日本ではあまり知られていませんが、ヨーロッパではルノルマンカードはタロットと同じくらい——人によってはそれ以上に——身近な存在です。
フランスやドイツ、ベルギーの蚤の市を歩いていると、ルノルマンのデッキは本当によく見つかります。そして、それはたいてい「誰かが日常的に使っていた」雰囲気を纏っているのです。
36枚の小さな絵
ルノルマンカードは36枚です。タロットの78枚と比べると、ずっと少ない。
一枚一枚に描かれているのは、シンプルなモチーフです。家、犬、船、本、指輪、鍵、月、星。日常の風景の延長線上にあるものばかり。
タロットがどこか神話的な人物像を描くのに対して、ルノルマンは「家具」や「持ち物」のような顔をしています。
内面を映す鏡と、現実を映す窓
私はよく、生徒さんにこう説明します。
「タロットが心の奥を映す鏡なら、ルノルマンは目の前の現実を映す窓のようなもの」
タロットを引くと、自分でも気づいていなかった感情が浮き彫りになることがあります。塔のカードが出れば、それは外側の出来事だけでなく、自分の中で崩れかけている何かを示している。
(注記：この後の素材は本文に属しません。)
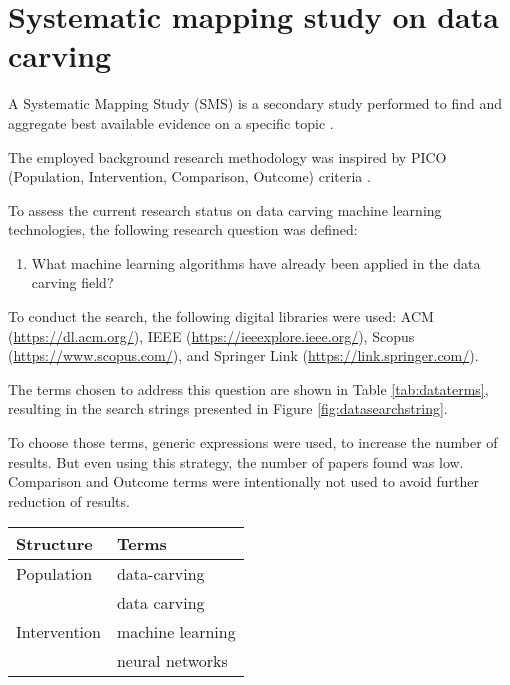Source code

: \section{Systematic mapping study on data carving}
\label{sec:data-carving-sms}

A Systematic Mapping Study (SMS) is a secondary study performed to 
find and aggregate best available evidence on a specific topic \cite{petersen_systematic_2008}.

The employed background research methodology was inspired by PICO (Population, Intervention, Comparison, Outcome) criteria \cite{kitchenham_guidelines_2007}.

To assess the current research status on data carving machine learning technologies, the following research question was defined:

\begin{enumerate}[itemindent=\parindent,label=\textbf{RQ\arabic*.}]
    \item What machine learning algorithms have already been applied in the data carving field?
\end{enumerate}

To conduct the search, the following digital libraries were used: 
ACM (\url{https://dl.acm.org/}),
IEEE (\url{https://ieeexplore.ieee.org/}),
Scopus (\url{https://www.scopus.com/}),
and
Springer Link (\url{https://link.springer.com/}).

The terms chosen to address this question are shown in Table \ref{tab:dataterms}, resulting in the search strings presented in  Figure \ref{fig:datasearchstring}.

To choose those terms, generic expressions were used, to increase the number of results. But even using this strategy, the number of papers found was low. Comparison and Outcome terms were intentionally not used to avoid further reduction of results.

\begin{table*}[!ht]
    \centering
    \caption{Terms used}
    \label{tab:dataterms}
    \begin{tabular}{ l  l }
      Structure 	& Terms 		\\
      \hline\hline
      Population 	& data-carving \\   
                    & data carving \\
      \hline
      Intervention 	& machine learning \\
                    & neural networks \\
      \hline
    \end{tabular}
\end{table*}

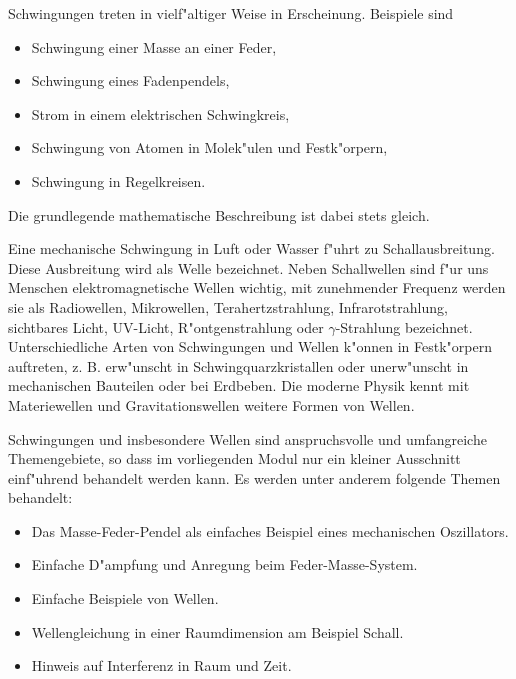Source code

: \def\mse#1{\mathrm{#1}}

\begin{MSectionStart}
Schwingungen treten in vielf"altiger Weise in Erscheinung. Beispiele sind 
\begin{itemize}
  \item Schwingung einer Masse an einer Feder,
  \item Schwingung eines Fadenpendels,
  \item Strom in einem elektrischen Schwingkreis,
  \item Schwingung von Atomen in Molek"ulen und Festk"orpern,
  \item Schwingung in Regelkreisen.
\end{itemize}
Die grundlegende mathematische Beschreibung ist dabei stets gleich.

Eine mechanische Schwingung in Luft oder Wasser f"uhrt zu Schallausbreitung. Diese Ausbreitung wird als Welle bezeichnet. Neben Schallwellen sind f"ur uns Menschen elektromagnetische Wellen wichtig, mit zunehmender Frequenz werden sie als Radiowellen, Mikrowellen, Terahertzstrahlung, Infrarotstrahlung, sichtbares Licht, UV-Licht, R"ontgenstrahlung oder $\gamma$-Strahlung bezeichnet. Unterschiedliche Arten von Schwingungen und Wellen k"onnen in Festk"orpern auftreten, z. B. erw"unscht in Schwingquarzkristallen oder unerw"unscht in mechanischen Bauteilen oder bei Erdbeben. Die moderne Physik kennt mit Materiewellen und Gravitationswellen weitere Formen von Wellen.

Schwingungen und insbesondere Wellen sind anspruchsvolle und umfangreiche Themengebiete, so dass im vorliegenden Modul nur ein kleiner Ausschnitt einf"uhrend behandelt werden kann. Es werden unter anderem folgende Themen behandelt:
\begin{itemize}
  \item Das Masse-Feder-Pendel als einfaches Beispiel eines mechanischen Oszillators.
  \item Einfache D"ampfung und Anregung beim Feder-Masse-System.
  \item Einfache Beispiele von Wellen.
  \item Wellengleichung in einer Raumdimension am Beispiel Schall.
  \item Hinweis auf Interferenz in Raum und Zeit.
\end{itemize}


\end{MSectionStart}
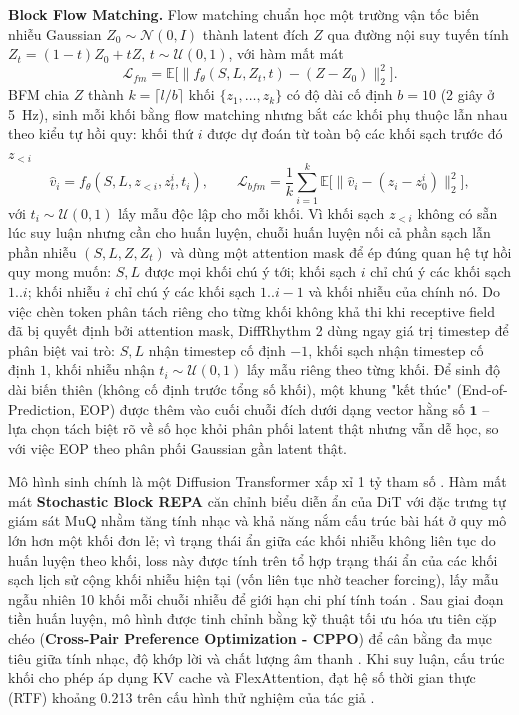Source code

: \documentclass[a4paper,13pt,oneside]{report}
\begin{document}
\textbf{Block Flow Matching.} Flow matching chuẩn học một trường vận tốc biến nhiễu Gaussian $Z_0\sim\mathcal{N}(0,I)$ thành latent đích $Z$ qua đường nội suy tuyến tính $Z_t=(1-t)Z_0+tZ$, $t\sim\mathcal{U}(0,1)$, với hàm mất mát
\begin{equation}
 \mathcal{L}_{fm}=\mathbb{E}\big[\lVert f_\theta(S,L,Z_t,t)-(Z-Z_0)\rVert_2^2\big].
 \label{eq:diffrhythm2_fm}
\end{equation}
BFM chia $Z$ thành $k=\lceil l/b\rceil$ khối $\{z_1,\ldots,z_k\}$ có độ dài cố định $b=10$ (2 giây ở 5~Hz), sinh mỗi khối bằng flow matching nhưng bắt các khối phụ thuộc lẫn nhau theo kiểu tự hồi quy: khối thứ $i$ được dự đoán từ toàn bộ các khối sạch trước đó $z_{<i}$
\begin{equation}
 \hat v_i=f_\theta(S,L,z_{<i},z_t^i,t_i), \qquad
 \mathcal{L}_{bfm}=\frac{1}{k}\sum_{i=1}^{k}\mathbb{E}\big[\lVert \hat v_i-(z_i-z_0^i)\rVert_2^2\big],
 \label{eq:diffrhythm2_bfm}
\end{equation}
với $t_i\sim\mathcal{U}(0,1)$ lấy mẫu độc lập cho mỗi khối. Vì khối sạch $z_{<i}$ không có sẵn lúc suy luận nhưng cần cho huấn luyện, chuỗi huấn luyện nối cả phần sạch lẫn phần nhiễu $(S,L,Z,Z_t)$ và dùng một attention mask để ép đúng quan hệ tự hồi quy mong muốn: $S,L$ được mọi khối chú ý tới; khối sạch $i$ chỉ chú ý các khối sạch $1..i$; khối nhiễu $i$ chỉ chú ý các khối sạch $1..i-1$ và khối nhiễu của chính nó. Do việc chèn token phân tách riêng cho từng khối không khả thi khi receptive field đã bị quyết định bởi attention mask, DiffRhythm 2 dùng ngay giá trị timestep để phân biệt vai trò: $S,L$ nhận timestep cố định $-1$, khối sạch nhận timestep cố định $1$, khối nhiễu nhận $t_i\sim\mathcal{U}(0,1)$ lấy mẫu riêng theo từng khối. Để sinh độ dài biến thiên (không cố định trước tổng số khối), một khung "kết thúc" (End-of-Prediction, EOP) được thêm vào cuối chuỗi đích dưới dạng vector hằng số $\mathbf{1}$ -- lựa chọn tách biệt rõ về số học khỏi phân phối latent thật nhưng vẫn dễ học, so với việc EOP theo phân phối Gaussian gần latent thật.

Mô hình sinh chính là một Diffusion Transformer xấp xỉ 1 tỷ tham số \cite{dit, diffrhythm2}. Hàm mất mát \textbf{Stochastic Block REPA} căn chỉnh biểu diễn ẩn của DiT với đặc trưng tự giám sát MuQ \cite{muq} nhằm tăng tính nhạc và khả năng nắm cấu trúc bài hát ở quy mô lớn hơn một khối đơn lẻ; vì trạng thái ẩn giữa các khối nhiễu không liên tục do huấn luyện theo khối, loss này được tính trên tổ hợp trạng thái ẩn của các khối sạch lịch sử cộng khối nhiễu hiện tại (vốn liên tục nhờ teacher forcing), lấy mẫu ngẫu nhiên 10 khối mỗi chuỗi nhiễu để giới hạn chi phí tính toán \cite{diffrhythm2}. Sau giai đoạn tiền huấn luyện, mô hình được tinh chỉnh bằng kỹ thuật tối ưu hóa ưu tiên cặp chéo (\textbf{Cross-Pair Preference Optimization - CPPO}) để cân bằng đa mục tiêu giữa tính nhạc, độ khớp lời và chất lượng âm thanh \cite{dpo, diffrhythm2}. Khi suy luận, cấu trúc khối cho phép áp dụng KV cache và FlexAttention, đạt hệ số thời gian thực (RTF) khoảng 0.213 trên cấu hình thử nghiệm của tác giả \cite{diffrhythm2}.
\end{document}
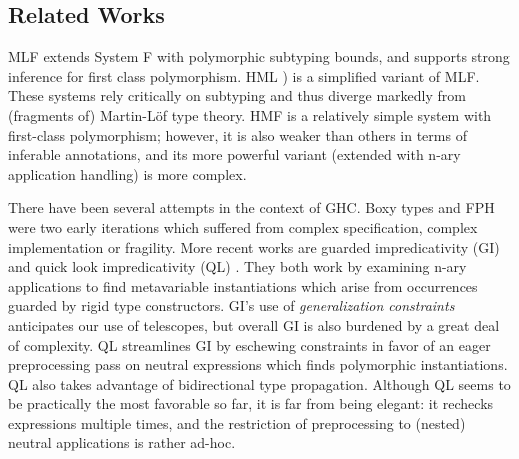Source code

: \documentclass[acmsmall,review,anonymous,prologue,dvipsnames]{acmart}\settopmatter{printfolios=true,printccs=false,printacmref=false}
\theoremstyle{remark}
\begin{document}
\subsection{Related Works}
MLF \cite{le2014mlf} extends System F with polymorphic subtyping
bounds, and supports strong inference for first class polymorphism. HML
\cite{leijen2009flexible}) is a simplified variant of MLF. These systems rely
critically on subtyping and thus diverge markedly from (fragments of) Martin-Löf
type theory. HMF \cite{leijen2008hmf} is a relatively simple system with
first-class polymorphism; however, it is also weaker than others in terms of
inferable annotations, and its more powerful variant (extended with n-ary
application handling) is more complex.

There have been several attempts in the context of GHC. Boxy types
\cite{vytiniotis2006boxy} and FPH \cite{vytiniotis2008fph} were two early
iterations which suffered from complex specification, complex implementation or
fragility. More recent works are guarded impredicativity (GI)
\cite{serrano2018guarded} and quick look impredicativity (QL)
\cite{serrano2020a}. They both work by examining n-ary applications to find
metavariable instantiations which arise from occurrences guarded by rigid type
constructors. GI's use of \emph{generalization constraints} anticipates our use
of telescopes, but overall GI is also burdened by a great deal of complexity. QL
streamlines GI by eschewing constraints in favor of an eager preprocessing pass
on neutral expressions which finds polymorphic instantiations. QL also takes
advantage of bidirectional type propagation.  Although QL seems to be
practically the most favorable so far, it is far from being elegant: it rechecks
expressions multiple times, and the restriction of preprocessing to (nested)
neutral applications is rather ad-hoc.
\end{document}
一方、ルノルマンはもっと事実に近いところを語ります。「家のカードと手紙のカードが並んでいる」と言われれば、それは「家にまつわる連絡事項」のような、具体的な現実を示すことが多い。
組み合わせて読む文化
ルノルマンの面白さは、一枚で読まないことです。
二枚以上を組み合わせて、まるで文章のように読み解いていく。家+鍵で「家の鍵」「住居の解決策」、船+手紙で「遠方からの便り」「旅行の予約」。
一枚一枚は単純なのに、組み合わさると突然、具体的な情景が立ち上がってくる。これがルノルマンの魅力です。
占い師の家にあった、古いデッキ
フランス南部の小さな村に住んでいた、年配の占い師の家を訪ねたことがあります。
彼女のキッチンの棚には、ルノルマンのデッキが置かれていました。料理の合間に、ふとカードを引いて、その日の予定を確認する習慣があるのだと教えてくれました。
「タロットは儀式の道具よ。でもルノルマンは、私にとっての天気予報みたいなもの」
彼女はそう言って笑いました。
日常に置けるカード
ルノルマンを使い始めると、占いに対する距離感が少し変わるかもしれません。
特別な瞬間にだけ引くものではなく、コーヒーを淹れるように、傘を持って出かけるように、ふと一枚引いてみる。そういう関わり方ができるカードです。
もし興味を持たれたなら、まずは一日一枚から始めてみてください。
そのカードが、あなたの一日にどんな窓を開けてくれるか。それは、引いたあなたにしか分からないことです。